1. O percurso no estabelecimento da norma

 

                Uma passagem bastante pitoresca quanto aos problemas inerentes à fixação da norma é a referida por Castro (2002:12), segundo a qual o escritor Augusto Abelaira, recorrendo à Nova Gramática do Português Contemporâneo (Cunha & Cintra) para verificar o uso de uma dada construção sintática, encontrou-a, mas abonada por um exemplo dele próprio, Abelaira. Esse fato deixa perceber a relativização que se deve ter em conta quando da análise das prescrições normativas. Mesmo o escritor pode hesitar quanto às construções a empregar, e seu uso como referencial pode tornar-se duvidoso. O escritor, na verdade, se apresenta como mero pretexto, pois, efetivamente, é o gramático normativo quem fixa a norma (idem, p. 13). A solução, como já apresentada na introdução, está em buscar o estabelecimento da norma em textos não-literários das várias épocas. Mas, ainda com base nesse substrato, a relativização deve ser constante, pois a pretensão de verificação ¾ diga-se “verificação”, não “estabelecimento” ¾ da norma se dá a partir do maior percentual de recorrência de dada construção. Mais razoável, ainda, é a noção de uma possível norma para distintos momentos históricos (Barbosa, 2004), anulando a noção equivocada de uma norma culta que se perpetue ao longo da evolução histórica de um povo, como recorrentemente se pretende sugerir no contexto brasileiro, de forma mais específica.

                A sociedade brasileira tem perpetuado a noção de que a língua oral deve ser um reflexo da norma culta, que se manifesta na língua escrita. Esse comportamento possui raízes históricas, num contraste constante entre dominadores e dominados. Trata-se do permanente embate entre a “gente boa” (Lucchesi, 2002:78) da colônia e os desprestigiados, na época representados, respectivamente, pela elite dos pequenos centros urbanos e pelos negros, índios e mestiços. Assim, usos desviantes desse padrão culto seriam condenados, mesmo que extrapolando as esferas de realização lingüística culta (i.e., aquelas outras em que se manifesta a espontaneidade linguageira, como uma conversa íntima). Rosenblat (1967:114) considera que o maior erro do critério tradicional de correção se situa numa confusão de planos, como se o mesmo padrão regulador pudesse ser aplicado a todas as circunstâncias de fala.

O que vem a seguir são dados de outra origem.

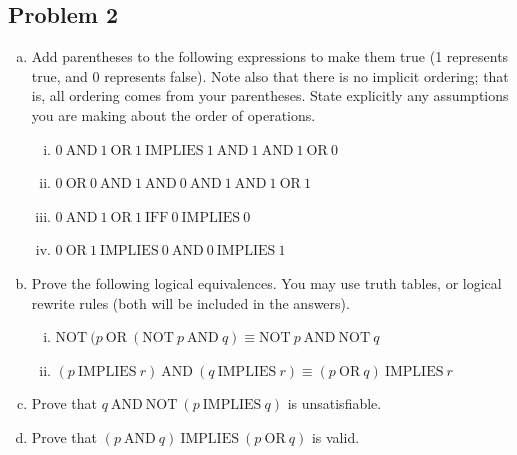 \documentclass[12pt,letterpaper]{article}
\newcounter{enum22i}
\begin{document}
\subsection*{Problem 2}
{
\nopagebreak 

{\setcounter{enum22i}{0}

      \begin{enumerate}[a.]
        \item Add parentheses to the following expressions to make them true (1 represents
           true, and 0 represents false). Note also that there is no implicit
           ordering; that is, all ordering comes from your parentheses. State
           explicitly any assumptions you are making about the order of operations.
          \begin{enumerate}[i.]
\renewcommand{\land}{\mathrm {\ AND\ }}
\renewcommand{\lor}{\mathrm {\ OR\ }}
\renewcommand{\Rightarrow}{\mathrm {\ IMPLIES\ }}
\renewcommand{\Leftrightarrow}{\mathrm {\ IFF\ }}

          \item $0 \land 1 \lor 1 \Rightarrow 1 \land 1 \land 1 \lor 0$
          \item $0 \lor 0 \land 1 \land 0 \land 1 \land 1 \lor 1$
          \item $0 \land 1 \lor 1 \Leftrightarrow 0 \Rightarrow 0$
          \item $0 \lor 1 \Rightarrow 0 \land 0 \Rightarrow 1$
          \end{enumerate}
	\item Prove the following logical equivalences. You may use truth tables, or logical rewrite rules (both will be included in the answers).
	
\renewcommand{\land}{\mathrm {\ AND\ }}
\renewcommand{\lor}{\mathrm {\ OR\ }}
\renewcommand{\Rightarrow}{\mathrm {\ IMPLIES\ }}
\renewcommand{\Leftrightarrow}{\mathrm {\ IFF\ }}
\renewcommand{\lnot}{\mathrm {NOT\ }}
	  \begin{enumerate}[i.]	  
	  
		\item $\lnot (p \lor (\lnot p \land q) \equiv \lnot p \land \lnot q$
		\item $(p \Rightarrow r) \land (q \Rightarrow r) \equiv (p \lor q) \Rightarrow r$
	  \end{enumerate}
	\item Prove that $q \land \lnot (p \Rightarrow q)$ is unsatisfiable.
	\item Prove that $(p \land q) \Rightarrow (p \lor q)$ is valid.
	\end{enumerate}
    
}
}
\end{document}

                O critério de correção se coloca de forma imperativa no cotidiano social. Curiosamente, mesmo entre indivíduos analfabetos, é possível verificar uma preocupação com uma “forma de falar” mais apropriada (idem, p. 116). Rosenblat (idem, p. 113) questiona o seguinte ponto: por ser o sistema correto por natureza, o critério de correção não deve ser aplicado à “língua”; mas não seria aplicável à “fala”? Embora essa discussão coloque em juízo a própria noção de sistema, nela se encontra a fundamentação para o uso dominador e indiscriminado que se procura perpetuar para a norma culta. Mesmo que, em sua linguagem cotidiana, o dominador não utilize toda a prescrição gramatical, permanece no inconsciente coletivo a noção de que o dominador detém essa norma, e dela advém seu prestígio social. Como o acesso a ela é restrito, e como a fala popular se mostra tão distante desse padrão culto, o dominado permanece em sua condição subalterna, indefinidamente.

                O estudo da norma, no Brasil, deve remontar ao final do século XVII, utilizando-se os textos notariais como referência. Os textos escritos no século XVI e no início do século XVII foram produzidos por portugueses aqui residentes ou de passagem, e, indiscutivelmente, refletem um comportamento lingüístico europeu. Por convenção metodológica, excluem-se os textos literários. No entanto, essa postura deve ser reconsiderada quando em presença de escritores que, mesmo fazendo uso de uma forma literária, procuraram refletir os usos populares, como é o caso, no século XVII, de Gregório de Matos Guerra. Ao leitor contemporâneo não soará estranha a construção destacada nesses versos: “Se como Anjo sois dos meus aItares, / Fôreis o meu custódio, e minha guarda, / Livrara eu de diabólicos azares.”. Mattos e Silva (1996: 311), por exemplo, menciona que Mattoso Camara, décadas atrás, já analisava o uso do pronome-sujeito de 3a pessoa como objeto direto (“ele acusativo”). O verso de Gregório de Matos registra esse uso no século XVII. Esse fato, então, significa que o brasileiro, mesmo após séculos, persiste em suas mesmas “incorreções” lingüísticas? Ou significa que a norma sempre buscou se manter distante do que talvez possa ser considerado um padrão lingüístico que, possivelmente, é inerente a uma gramática internalizada?

                Avançando para o século XVIII, as cartas de comércio seriam tomadas como referencial para estudo da norma culta (Barbosa, 1999). A partir do século XIX, os textos jornalísticos, especialmente os editoriais e os anúncios (nos jornais sempre foi de praxe a circulação de textos literários, como os folhetins). A razão de, anteriormente ao século XIX, não serem considerados os jornais está na ausência de oficinas tipográficas no território colonial (os jornais que circulavam no Brasil eram impressos em outros países). Apenas com a vinda da família real foi possível uma produção jornalística brasileira, inclusive em regularidade e quantidade expressivas.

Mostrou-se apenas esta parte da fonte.